Quando si prendono in considerazione i problemi riguardanti il tema delle relazioni tra lo Stato e la Chiesa cattolica, è necessario innanzi tutto tenere presente che lo Stato può limitarsi a riconoscere la più assoluta autonomia della Chiesa, senza riconoscere l’efficacia civile agli atti emanati dalle autorità ecclesiastiche: ed è proprio nelle ipotesi in cui vengono riconosciuti determinati effetti civili agli atti promananti dagli organi canonici (come, per esempio, negli artt. 23, cpv., tratt., 5, 29, 34 conc.) che si pone, in senso tecnico, il problema del collegamento tra gli ordinamenti giuridici dello Stato e della Chiesa cattolica, poiché in dette ipotesi si rende appunto necessario un riferimento al diritto della Chiesa, venga quest’ultimo in considerazione come “presupposto” o mediante “rinvio”.
La Chiesa cattolica esplica, nell’ambito dell’ordinamento giuridico canonico, una potestà d’imperio detta potestas iurisdictionis seu regiminis, la quale comprende poteri normativi, amministrativi e giudiziari e si distingue dalla potestas ordinis, che riguarda la distribuzione dei sacramenti e in genere gli atti destinati a propiziare la divinità.
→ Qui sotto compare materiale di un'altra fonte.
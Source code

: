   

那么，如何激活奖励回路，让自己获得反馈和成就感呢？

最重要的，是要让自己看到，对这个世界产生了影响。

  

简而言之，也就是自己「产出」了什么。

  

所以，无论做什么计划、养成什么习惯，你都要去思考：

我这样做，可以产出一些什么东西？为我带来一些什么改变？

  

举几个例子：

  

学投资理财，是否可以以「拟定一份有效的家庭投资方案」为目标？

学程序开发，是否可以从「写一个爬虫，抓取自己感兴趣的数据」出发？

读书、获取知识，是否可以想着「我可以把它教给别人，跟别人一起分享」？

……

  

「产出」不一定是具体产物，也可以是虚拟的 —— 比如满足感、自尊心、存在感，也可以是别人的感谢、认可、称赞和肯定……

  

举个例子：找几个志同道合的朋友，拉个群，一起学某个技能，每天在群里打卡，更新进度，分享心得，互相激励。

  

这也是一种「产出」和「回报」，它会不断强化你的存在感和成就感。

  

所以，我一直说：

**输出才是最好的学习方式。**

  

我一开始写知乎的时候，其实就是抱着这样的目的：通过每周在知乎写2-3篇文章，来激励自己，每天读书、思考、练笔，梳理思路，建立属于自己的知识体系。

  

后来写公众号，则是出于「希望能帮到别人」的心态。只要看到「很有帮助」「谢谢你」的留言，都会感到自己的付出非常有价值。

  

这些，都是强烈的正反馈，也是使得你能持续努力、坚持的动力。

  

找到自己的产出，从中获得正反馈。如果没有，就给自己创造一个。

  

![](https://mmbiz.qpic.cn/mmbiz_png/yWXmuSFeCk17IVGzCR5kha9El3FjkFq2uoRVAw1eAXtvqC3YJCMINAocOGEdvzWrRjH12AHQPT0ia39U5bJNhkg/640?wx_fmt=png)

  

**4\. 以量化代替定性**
È opportuno subito rilevare che i termini di “giurisdizione” e di “potestà” sono adottati nel linguaggio giuridico dei canonisti in un significato diverso da quello che essi hanno nel diritto statuale, per il quale il potere di giurisdizione è propriamente inteso nel senso di potere giudiziario; se il termine di giurisdizione nel diritto canonico viene spesso adottato indifferentemente per designare sia l’ordinaria potestà di governo spettante alla gerarchia ecclesiastica nei confronti dei fedeli, sia la potestas iudicialis (cosiddetta giurisdizione in senso stretto), e cioè il potere di applicare nei singoli casi controversi le norme giuridiche canoniche dettate dagli organi competenti della Chiesa cattolica, deve peraltro precisarsi che la nozione tecnica di iurisdictio canonica corrisponde al primo uso del termine. Il concetto di giurisdizione canonica, intesa come potere di chi ha l’ufficio di governare di disciplinare “imperativamente” gli atti dei governati, costituisce una nozione dai limiti assai estesi, rientrando in essa qualsiasi attività posta in essere dalla Chiesa per provvedere al governo dei fedeli al fine di guidarli al conseguimento della beatitudine celeste.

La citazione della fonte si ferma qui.